Malgré les nouvelles technologies et l’immédiateté qu’elles permettent, le temps semble filer entre nos doigts. Comment en avez-vous pris conscience ?
Impossible d’échapper à cette hyper-accélération du temps dans laquelle nous vivons. Nous courrons tous sans cesse après ce temps qui nous échappe. La patience est, certes, une vertu cardinale pour affronter le quotidien mais elle demande un énorme effort pour l’homme moderne dans une société où souffrir est un gros mot, où la vitesse nous gouverne et où l’expectative, perçue comme un affront à notre hyperactivité, justifie tous nos emportements. À la fébrilité qui nous habite, j’ai voulu, dans ce recueil, opposer le temps hors du temps qu’est l’éternité de la Vie, au sens majuscule du terme, cette grande vie qui nous traverse et nous prolonge, que certains d’entre nous nomment Dieu. L’idée de ce livre est de tenter de prendre du recul sur ce que nous vivons – succès, joies, échecs, épreuves – qui s’inscrit aussi, à mes yeux, dans cette autre temporalité qu’est le temps de Dieu. D’opposer l’impatience de l’homme à l’infinie patience céleste.
« Il faudrait pouvoir conserver notre regard d’enfant sur ce qui nous entoure. » Par quels moyens entretenir cet émerveillement des premiers instants ?
En tentant, même fugacement, de se délester de nos préjugés sur les faits qui émaillent le quotidien et les gens qui nous entourent. En s’interdisant de projeter sur eux des attentes ou nos angoisses. En célébrant en toutes circonstances l’incandescence de l’instant. En cherchant à scruter sous la surface des choses, l’éclat et la beauté qu’elles recèlent. En retrouvant une certaine naïveté face au réel chaque jour redécouvert avec des yeux neufs.
N’est-ce pas compliqué à appliquer dans un contexte de Covid où la peur de l’autre est tenace ?
Je n’ai jamais dit que c’était simple ! Surtout, vous avez raison, dans un contexte de crise sanitaire.

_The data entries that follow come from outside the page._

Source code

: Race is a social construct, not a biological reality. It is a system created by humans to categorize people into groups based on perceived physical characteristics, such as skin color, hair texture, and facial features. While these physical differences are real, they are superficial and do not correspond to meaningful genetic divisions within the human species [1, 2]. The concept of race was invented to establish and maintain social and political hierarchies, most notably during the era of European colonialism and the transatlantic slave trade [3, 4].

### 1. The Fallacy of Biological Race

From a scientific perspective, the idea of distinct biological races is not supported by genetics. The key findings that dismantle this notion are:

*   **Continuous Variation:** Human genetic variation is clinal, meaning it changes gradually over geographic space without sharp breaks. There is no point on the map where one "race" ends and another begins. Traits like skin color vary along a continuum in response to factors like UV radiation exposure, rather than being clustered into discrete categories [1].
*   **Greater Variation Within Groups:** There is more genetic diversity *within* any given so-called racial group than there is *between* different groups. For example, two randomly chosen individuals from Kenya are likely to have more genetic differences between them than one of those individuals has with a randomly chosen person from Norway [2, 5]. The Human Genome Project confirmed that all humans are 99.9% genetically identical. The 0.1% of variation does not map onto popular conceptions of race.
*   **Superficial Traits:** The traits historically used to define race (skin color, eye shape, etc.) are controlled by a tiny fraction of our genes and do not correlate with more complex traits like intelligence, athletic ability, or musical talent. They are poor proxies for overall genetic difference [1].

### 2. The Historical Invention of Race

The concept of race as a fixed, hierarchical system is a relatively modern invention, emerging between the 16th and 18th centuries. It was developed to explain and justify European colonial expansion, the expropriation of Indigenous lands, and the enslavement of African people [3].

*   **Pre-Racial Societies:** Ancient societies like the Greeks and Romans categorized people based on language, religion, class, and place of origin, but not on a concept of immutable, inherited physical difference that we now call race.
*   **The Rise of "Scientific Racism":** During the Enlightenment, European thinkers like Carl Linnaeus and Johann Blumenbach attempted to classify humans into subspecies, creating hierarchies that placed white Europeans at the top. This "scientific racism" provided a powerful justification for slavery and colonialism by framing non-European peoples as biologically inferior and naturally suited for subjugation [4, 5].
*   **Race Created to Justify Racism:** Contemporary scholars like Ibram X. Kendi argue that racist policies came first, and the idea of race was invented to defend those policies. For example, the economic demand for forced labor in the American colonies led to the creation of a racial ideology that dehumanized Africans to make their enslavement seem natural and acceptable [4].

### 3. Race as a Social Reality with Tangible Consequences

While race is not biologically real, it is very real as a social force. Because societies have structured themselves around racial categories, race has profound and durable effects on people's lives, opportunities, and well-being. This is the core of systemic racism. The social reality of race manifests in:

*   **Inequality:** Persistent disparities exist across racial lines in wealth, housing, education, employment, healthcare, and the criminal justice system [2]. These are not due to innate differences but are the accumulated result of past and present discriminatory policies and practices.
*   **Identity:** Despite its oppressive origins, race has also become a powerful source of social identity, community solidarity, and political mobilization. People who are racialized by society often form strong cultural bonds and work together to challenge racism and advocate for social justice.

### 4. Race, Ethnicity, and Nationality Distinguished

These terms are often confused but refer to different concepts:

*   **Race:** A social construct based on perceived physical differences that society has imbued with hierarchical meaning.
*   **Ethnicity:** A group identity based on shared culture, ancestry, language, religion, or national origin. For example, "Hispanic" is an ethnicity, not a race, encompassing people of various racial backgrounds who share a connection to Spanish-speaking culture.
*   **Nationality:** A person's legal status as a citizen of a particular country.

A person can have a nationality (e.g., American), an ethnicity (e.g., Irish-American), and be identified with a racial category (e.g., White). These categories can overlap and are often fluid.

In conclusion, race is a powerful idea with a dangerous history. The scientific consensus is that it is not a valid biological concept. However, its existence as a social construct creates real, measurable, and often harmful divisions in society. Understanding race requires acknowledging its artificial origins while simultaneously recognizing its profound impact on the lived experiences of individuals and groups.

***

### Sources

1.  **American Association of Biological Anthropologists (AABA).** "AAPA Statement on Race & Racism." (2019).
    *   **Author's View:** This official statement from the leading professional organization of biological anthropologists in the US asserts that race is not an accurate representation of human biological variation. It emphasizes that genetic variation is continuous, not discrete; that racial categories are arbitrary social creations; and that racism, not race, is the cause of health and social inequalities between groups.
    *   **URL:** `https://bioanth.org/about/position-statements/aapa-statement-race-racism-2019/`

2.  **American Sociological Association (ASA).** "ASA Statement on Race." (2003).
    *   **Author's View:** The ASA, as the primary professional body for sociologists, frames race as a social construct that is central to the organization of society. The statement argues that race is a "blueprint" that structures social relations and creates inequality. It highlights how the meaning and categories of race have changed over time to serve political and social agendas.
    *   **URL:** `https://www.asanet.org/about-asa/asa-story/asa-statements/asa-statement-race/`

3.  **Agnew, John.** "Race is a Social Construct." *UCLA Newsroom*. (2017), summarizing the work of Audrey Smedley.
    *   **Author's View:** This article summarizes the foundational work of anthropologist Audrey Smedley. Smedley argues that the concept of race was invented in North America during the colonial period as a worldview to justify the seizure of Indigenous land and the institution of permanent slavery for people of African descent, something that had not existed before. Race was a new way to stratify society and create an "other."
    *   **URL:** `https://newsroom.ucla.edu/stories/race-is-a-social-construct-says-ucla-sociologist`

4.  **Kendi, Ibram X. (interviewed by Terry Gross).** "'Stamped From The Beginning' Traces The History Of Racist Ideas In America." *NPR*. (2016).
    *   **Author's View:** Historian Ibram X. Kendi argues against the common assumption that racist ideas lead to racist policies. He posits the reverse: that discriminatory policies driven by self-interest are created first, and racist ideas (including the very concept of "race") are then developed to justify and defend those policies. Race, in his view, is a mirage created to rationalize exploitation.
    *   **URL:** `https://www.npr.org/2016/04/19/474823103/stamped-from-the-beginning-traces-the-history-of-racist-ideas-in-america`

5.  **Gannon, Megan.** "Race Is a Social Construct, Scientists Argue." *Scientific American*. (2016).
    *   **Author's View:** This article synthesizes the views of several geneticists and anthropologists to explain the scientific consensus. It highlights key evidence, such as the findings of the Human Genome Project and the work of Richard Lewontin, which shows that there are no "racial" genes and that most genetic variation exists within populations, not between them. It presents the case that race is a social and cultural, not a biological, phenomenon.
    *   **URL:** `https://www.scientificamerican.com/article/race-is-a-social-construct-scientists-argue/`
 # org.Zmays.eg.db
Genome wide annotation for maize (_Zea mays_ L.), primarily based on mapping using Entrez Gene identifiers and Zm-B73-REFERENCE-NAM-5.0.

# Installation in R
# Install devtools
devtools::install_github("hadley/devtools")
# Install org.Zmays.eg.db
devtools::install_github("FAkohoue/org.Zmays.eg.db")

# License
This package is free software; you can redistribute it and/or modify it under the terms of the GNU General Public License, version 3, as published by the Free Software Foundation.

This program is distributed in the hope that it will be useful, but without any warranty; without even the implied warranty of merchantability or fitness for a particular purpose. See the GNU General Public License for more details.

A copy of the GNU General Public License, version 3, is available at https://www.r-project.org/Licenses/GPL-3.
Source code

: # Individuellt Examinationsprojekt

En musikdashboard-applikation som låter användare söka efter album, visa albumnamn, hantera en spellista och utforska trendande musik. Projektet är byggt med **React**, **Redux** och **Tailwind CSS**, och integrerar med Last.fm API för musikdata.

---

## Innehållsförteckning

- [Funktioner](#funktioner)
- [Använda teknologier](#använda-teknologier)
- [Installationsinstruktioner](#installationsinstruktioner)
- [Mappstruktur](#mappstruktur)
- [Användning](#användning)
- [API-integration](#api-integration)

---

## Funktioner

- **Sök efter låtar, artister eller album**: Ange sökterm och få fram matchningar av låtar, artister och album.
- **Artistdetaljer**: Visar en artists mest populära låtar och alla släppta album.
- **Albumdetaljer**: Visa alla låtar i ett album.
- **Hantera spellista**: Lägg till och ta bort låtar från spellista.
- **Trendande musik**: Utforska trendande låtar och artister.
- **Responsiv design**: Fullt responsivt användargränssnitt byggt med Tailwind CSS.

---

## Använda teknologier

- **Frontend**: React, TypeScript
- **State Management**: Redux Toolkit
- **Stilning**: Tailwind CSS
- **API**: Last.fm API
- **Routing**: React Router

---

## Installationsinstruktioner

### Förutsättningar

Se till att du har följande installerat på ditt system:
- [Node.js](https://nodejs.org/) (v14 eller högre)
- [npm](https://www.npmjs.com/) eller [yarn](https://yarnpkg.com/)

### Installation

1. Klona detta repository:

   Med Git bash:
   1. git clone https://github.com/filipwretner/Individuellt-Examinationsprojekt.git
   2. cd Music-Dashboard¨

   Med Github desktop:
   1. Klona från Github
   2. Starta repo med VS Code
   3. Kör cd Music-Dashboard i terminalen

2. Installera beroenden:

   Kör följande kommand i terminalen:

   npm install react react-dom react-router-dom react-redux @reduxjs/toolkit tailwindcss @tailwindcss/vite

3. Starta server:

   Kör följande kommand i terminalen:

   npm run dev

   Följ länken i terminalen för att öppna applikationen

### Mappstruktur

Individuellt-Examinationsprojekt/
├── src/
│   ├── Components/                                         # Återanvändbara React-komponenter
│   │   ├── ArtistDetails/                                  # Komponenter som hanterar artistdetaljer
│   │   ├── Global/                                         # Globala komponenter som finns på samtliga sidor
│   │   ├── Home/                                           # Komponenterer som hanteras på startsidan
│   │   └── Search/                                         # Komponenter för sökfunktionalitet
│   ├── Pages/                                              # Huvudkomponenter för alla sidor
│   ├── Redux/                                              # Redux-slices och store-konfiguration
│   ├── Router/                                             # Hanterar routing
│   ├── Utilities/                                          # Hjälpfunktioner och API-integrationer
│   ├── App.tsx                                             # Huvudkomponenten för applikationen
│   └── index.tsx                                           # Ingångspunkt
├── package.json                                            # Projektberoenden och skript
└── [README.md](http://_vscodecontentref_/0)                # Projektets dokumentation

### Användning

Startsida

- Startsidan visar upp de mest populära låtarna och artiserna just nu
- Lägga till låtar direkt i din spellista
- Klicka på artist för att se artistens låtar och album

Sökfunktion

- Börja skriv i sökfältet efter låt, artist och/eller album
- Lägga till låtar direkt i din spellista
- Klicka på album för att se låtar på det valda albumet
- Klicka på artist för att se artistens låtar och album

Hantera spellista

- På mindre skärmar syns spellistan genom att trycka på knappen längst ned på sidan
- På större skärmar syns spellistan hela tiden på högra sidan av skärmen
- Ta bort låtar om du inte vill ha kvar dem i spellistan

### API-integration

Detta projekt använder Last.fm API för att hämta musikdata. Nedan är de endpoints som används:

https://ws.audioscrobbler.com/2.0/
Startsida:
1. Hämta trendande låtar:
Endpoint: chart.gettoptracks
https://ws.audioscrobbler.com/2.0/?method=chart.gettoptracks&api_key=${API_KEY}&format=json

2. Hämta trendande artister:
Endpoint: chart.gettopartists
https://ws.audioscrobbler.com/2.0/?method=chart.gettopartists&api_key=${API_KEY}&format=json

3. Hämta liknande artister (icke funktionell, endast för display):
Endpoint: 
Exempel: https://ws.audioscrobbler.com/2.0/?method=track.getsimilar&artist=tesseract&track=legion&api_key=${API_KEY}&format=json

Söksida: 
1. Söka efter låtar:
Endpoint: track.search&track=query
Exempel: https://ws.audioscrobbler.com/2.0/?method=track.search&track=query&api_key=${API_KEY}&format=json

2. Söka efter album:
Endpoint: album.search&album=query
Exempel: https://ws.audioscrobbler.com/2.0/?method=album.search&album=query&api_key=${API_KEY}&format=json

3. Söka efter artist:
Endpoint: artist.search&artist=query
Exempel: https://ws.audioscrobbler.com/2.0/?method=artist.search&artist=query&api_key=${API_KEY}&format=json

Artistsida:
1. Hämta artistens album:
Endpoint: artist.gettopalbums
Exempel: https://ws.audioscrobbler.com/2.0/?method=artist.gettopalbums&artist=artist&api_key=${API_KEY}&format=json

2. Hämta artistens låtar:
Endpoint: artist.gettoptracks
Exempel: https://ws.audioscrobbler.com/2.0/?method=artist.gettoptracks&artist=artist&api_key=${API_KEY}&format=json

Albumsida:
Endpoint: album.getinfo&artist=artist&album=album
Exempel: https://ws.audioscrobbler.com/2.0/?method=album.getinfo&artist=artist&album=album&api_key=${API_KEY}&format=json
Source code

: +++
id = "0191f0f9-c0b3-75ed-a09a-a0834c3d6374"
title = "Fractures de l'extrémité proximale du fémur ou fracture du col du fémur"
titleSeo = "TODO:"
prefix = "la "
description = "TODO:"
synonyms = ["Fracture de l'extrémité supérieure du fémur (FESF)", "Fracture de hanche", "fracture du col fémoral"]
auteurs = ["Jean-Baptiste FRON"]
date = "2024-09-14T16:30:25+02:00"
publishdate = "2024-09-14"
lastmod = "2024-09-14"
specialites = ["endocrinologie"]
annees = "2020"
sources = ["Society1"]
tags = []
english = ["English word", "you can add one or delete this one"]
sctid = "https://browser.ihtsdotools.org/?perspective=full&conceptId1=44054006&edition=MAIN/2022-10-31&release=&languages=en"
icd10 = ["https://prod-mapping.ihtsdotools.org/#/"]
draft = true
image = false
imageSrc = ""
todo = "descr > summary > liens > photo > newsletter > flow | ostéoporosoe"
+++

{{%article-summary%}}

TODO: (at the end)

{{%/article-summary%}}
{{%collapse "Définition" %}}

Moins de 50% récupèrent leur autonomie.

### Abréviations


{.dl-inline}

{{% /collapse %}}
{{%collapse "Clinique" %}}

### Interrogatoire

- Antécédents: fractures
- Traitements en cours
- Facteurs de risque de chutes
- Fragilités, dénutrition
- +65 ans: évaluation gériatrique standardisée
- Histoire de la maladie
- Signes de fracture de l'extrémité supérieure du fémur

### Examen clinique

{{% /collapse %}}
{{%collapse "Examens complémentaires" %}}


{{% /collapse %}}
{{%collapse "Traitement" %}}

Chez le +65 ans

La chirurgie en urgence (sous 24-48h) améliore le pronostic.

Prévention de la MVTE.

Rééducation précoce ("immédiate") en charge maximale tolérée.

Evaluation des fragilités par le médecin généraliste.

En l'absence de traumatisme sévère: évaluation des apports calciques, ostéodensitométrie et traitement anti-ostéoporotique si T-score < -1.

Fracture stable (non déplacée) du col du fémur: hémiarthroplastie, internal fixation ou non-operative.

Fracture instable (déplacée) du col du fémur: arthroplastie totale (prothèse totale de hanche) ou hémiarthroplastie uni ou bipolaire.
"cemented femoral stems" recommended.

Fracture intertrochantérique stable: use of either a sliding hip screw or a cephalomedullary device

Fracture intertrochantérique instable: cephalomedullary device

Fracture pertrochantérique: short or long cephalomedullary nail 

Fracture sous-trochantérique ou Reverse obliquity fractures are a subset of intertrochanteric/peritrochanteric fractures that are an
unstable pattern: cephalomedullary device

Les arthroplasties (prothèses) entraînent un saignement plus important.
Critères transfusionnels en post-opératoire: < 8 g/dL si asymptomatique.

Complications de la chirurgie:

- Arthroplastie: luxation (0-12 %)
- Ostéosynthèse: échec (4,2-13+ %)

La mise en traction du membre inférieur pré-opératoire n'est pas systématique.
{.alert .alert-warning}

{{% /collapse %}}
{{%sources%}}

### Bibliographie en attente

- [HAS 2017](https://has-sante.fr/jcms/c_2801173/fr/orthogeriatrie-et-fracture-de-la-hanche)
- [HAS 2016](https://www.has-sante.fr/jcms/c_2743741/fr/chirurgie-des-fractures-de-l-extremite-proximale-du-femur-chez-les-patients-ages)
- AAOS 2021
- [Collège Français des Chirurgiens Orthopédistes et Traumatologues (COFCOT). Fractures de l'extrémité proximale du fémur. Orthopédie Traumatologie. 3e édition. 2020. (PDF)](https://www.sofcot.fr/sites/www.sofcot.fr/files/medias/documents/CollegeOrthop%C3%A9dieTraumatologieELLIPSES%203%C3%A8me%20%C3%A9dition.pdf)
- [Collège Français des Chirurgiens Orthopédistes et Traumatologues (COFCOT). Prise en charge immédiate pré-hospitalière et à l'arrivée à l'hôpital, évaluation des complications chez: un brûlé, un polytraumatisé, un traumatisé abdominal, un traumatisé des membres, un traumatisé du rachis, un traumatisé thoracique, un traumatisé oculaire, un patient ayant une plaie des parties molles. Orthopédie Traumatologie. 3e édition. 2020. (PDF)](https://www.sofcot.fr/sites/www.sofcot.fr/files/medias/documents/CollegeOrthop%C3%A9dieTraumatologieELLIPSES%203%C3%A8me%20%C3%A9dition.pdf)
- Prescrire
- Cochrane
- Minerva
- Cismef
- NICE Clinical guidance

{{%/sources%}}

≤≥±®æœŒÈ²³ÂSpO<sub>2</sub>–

Mais, justement, cette crise nous a appris à affronter notre fragilité et notre vulnérabilité – que nous avons tendance à fuir, en général – et à comprendre qu’elles faisaient partie intégrante de la condition humaine. C’est notre finitude qui rend notre vie si précieuse. Le Covid nous a aussi montré que nous étions tous reliés et solidaires. Que prendre soin de l’autre et de soi n’était qu’une seule et même notion. Tout n’est pas négatif dans cette crise. Nous pouvons en tirer des enseignements essentiels de sagesse : l’égoïsme, le repli sur soi, le cynisme sont contraires au sens de la vie qui implique d’aller vers l’autre. En aidant mon prochain, je m’aide moi-même. Le Covid nous rappelle à cette évidence.
Une influenceuse qui tombe dans le vide, des amoureux dînant au restaurant les yeux rivés vers leurs portables, alors même, vous le rappelez, que l’un des fondateurs de l’iPhone invite à mettre les écrans à distance. Vous évoquez beaucoup les réseaux sociaux et les dérives qu’ils entraînent. Comment y remédier alors que la pression sociale est forte autour de notre image numérique ?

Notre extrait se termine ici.